Some day you will stand before the casket, and the last sentence you had with that person is what you'll remember. You'll recall the last smile, the last joke, the last knowing glance, when you caught her eye, and you knew she knew exactly what you were feeling, without saying a word.
This will happen.
The one you love will die.
Maybe you'll be alive for her death, still here, and wishing you weren't, because it will hurt so deeply. Grief's a tractor furrowing your chest. What was once your heart is so chiseled out you believe you'll never feel again or think again, because God knows you can't think when you're in ripe grief, let alone drive, or concentrate on anything for very long. Grief is green as corn leaves, rough and furled in the morning.
You ask, "Why?" a thousand times over, thousands, and thousands of times. "Why?" beats steady as a heart. "Why? Why? Why?"
All of us, we've known death is a given, right? For every single one of us.
Each one we love will die. If a first breath, is #1, what number will his last breath be? When will it be? This we don't know. Our ignorance leaves us exposed. We don't know. We won't know.
The child at our breakfast table, our beloved, we want his numbers to well exceed ours. Our parents, if they were good and kind, we want them to outlive their role. We want time with them so we can grow up, rebel, run away, and return in their lifetimes and ours.
Our friends? Life's history keepers, who recall the details of our first kiss and with whom and why, know what has the power to break us, know the annoyances that send us to the moon? When she or he is gone? That history -- where does it go? Who bears that along? Where is all of that stored?
We'll find a place for it. We'll save those memories, but when it's raw and ripe, grief resounds, "All is forever and always lost." Those times together, the late night laughter, the sure support, the inside jokes of years together? These feel irretrievable, as if they've fallen into a gaping maw, a well that's endless, deep and dark. How to retrieve any of this? How to recall words that would elicit laughter, that would bring tears because they were so very funny they made you hurt?
You will hurt, to your very marrow, to the formation of yourself. You will hurt to the very cells that form, billions of new cells per day, all during your life, to keep your heart pumping, your brain turning over thoughts, all these bodily miracles will go on, while all else seems forever and always lost.
If Easter means anything, it has to speak to this fresh grief.
It has to speak something new in the dark. Into despair that tastes like metal, and is that monochrome, in this ravaged ransacked landscape, something or someone must emerge.
Mistaken first as a gardener, mistaken for one who tends green growth and tender tendrils, Christ walks out of a tomb. This is not to say death is not real, it is. Death is real as birth. Death is real as dirt. Death is real as stone: heavy, immovable.

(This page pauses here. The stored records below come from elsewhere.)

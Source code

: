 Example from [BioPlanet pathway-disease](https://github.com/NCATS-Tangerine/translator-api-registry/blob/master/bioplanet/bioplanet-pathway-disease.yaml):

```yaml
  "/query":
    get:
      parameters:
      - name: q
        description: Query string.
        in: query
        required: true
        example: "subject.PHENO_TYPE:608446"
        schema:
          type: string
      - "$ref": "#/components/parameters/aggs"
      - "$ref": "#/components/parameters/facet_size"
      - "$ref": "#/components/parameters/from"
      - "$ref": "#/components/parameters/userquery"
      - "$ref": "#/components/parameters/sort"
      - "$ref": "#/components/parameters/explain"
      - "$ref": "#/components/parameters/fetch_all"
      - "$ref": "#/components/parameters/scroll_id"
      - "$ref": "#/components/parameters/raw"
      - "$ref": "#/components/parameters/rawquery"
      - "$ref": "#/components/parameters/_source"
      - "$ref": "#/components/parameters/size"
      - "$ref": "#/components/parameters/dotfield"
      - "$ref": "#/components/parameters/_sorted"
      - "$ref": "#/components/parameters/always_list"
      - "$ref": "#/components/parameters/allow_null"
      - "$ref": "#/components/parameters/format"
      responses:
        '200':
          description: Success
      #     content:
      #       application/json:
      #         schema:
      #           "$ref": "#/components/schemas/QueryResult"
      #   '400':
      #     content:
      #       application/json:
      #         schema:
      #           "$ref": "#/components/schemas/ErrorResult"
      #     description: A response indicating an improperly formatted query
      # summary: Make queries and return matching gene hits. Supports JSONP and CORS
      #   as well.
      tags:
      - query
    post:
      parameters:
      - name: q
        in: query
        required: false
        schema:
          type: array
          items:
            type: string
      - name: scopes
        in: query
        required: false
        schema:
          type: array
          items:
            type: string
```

To this heaviness, Easter speaks.
The One who emerges says death is part of something bigger, that the one who is gone is not gone for good, that the saints in light are there, not far from here.
The One who knows us best will come when we need this One most and whisper, "All is not lost."

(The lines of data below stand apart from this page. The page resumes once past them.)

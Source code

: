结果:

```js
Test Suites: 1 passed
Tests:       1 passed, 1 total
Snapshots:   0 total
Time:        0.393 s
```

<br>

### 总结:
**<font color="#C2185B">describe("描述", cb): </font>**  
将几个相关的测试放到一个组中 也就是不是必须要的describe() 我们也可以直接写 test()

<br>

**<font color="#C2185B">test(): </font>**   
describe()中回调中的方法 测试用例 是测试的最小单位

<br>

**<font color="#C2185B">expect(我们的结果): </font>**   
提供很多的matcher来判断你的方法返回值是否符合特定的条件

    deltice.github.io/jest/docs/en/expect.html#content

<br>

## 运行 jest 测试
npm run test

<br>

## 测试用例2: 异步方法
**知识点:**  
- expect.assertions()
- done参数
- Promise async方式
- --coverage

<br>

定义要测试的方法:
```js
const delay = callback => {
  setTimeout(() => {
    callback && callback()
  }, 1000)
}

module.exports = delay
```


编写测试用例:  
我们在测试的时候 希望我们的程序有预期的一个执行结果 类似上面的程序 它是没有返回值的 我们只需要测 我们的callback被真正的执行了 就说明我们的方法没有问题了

I am not lost. You are not lost. All is not lost.
This One will appear first to the women, then will serve food, because we haven't eaten in our grief, we've had no appetite for anything. This One will restore our hunger for something more. "Follow," then, we're encouraged, even if we're on our last leg.

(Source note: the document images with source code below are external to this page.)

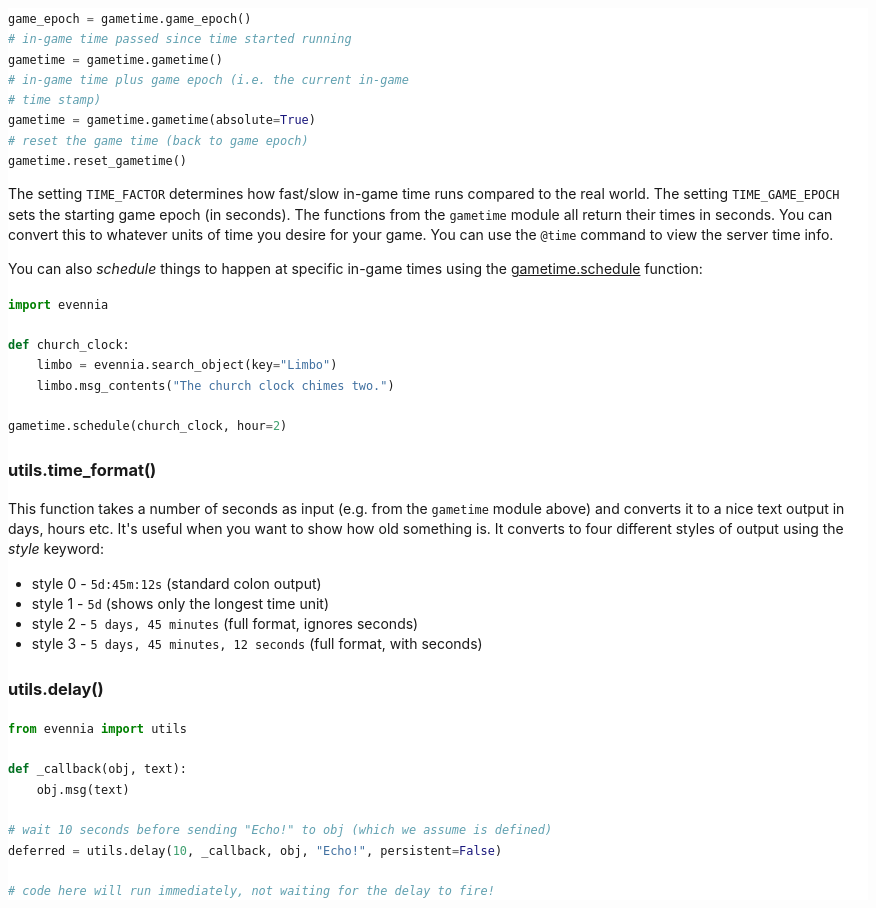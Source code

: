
```python
game_epoch = gametime.game_epoch()
# in-game time passed since time started running
gametime = gametime.gametime()
# in-game time plus game epoch (i.e. the current in-game
# time stamp)
gametime = gametime.gametime(absolute=True)
# reset the game time (back to game epoch)
gametime.reset_gametime()

```

The setting `TIME_FACTOR` determines how fast/slow in-game time runs compared to the real world. The
setting `TIME_GAME_EPOCH` sets the starting game epoch (in seconds). The functions from the
`gametime` module all return their times in seconds. You can convert this to whatever units of time
you desire for your game. You can use the `@time` command to view the server time info.

You can also *schedule* things to happen at specific in-game times using the
[gametime.schedule](github:evennia.utils.gametime#schedule) function:

```python
import evennia

def church_clock:
    limbo = evennia.search_object(key="Limbo")
    limbo.msg_contents("The church clock chimes two.")

gametime.schedule(church_clock, hour=2)
```

### utils.time_format()

This function takes a number of seconds as input (e.g. from the `gametime` module above) and
converts it to a nice text output in days, hours etc. It's useful when you want to show how old
something is. It converts to four different styles of output using the *style* keyword:

- style 0 - `5d:45m:12s` (standard colon output)
- style 1 - `5d` (shows only the longest time unit)
- style 2 - `5 days, 45 minutes` (full format, ignores seconds)
- style 3 - `5 days, 45 minutes, 12 seconds` (full format, with seconds)

### utils.delay()

```python
from evennia import utils

def _callback(obj, text):
    obj.msg(text)

# wait 10 seconds before sending "Echo!" to obj (which we assume is defined)
deferred = utils.delay(10, _callback, obj, "Echo!", persistent=False)

# code here will run immediately, not waiting for the delay to fire!

```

There's nothing and no one to fear. Light prevails, not darkness. Death's relentless furrowing will subside, it will not always overwhelm. We will catch our breath again, one day. We will be surprised to hear ourselves laugh. The pain will not always define us. It will not be the only thing. We on earth can feel heaven is not far. In fact, one day, besides grief in our marrow, we'll feel heaven there too, inside, and it and all, will be enough for now. It will be enough, for now.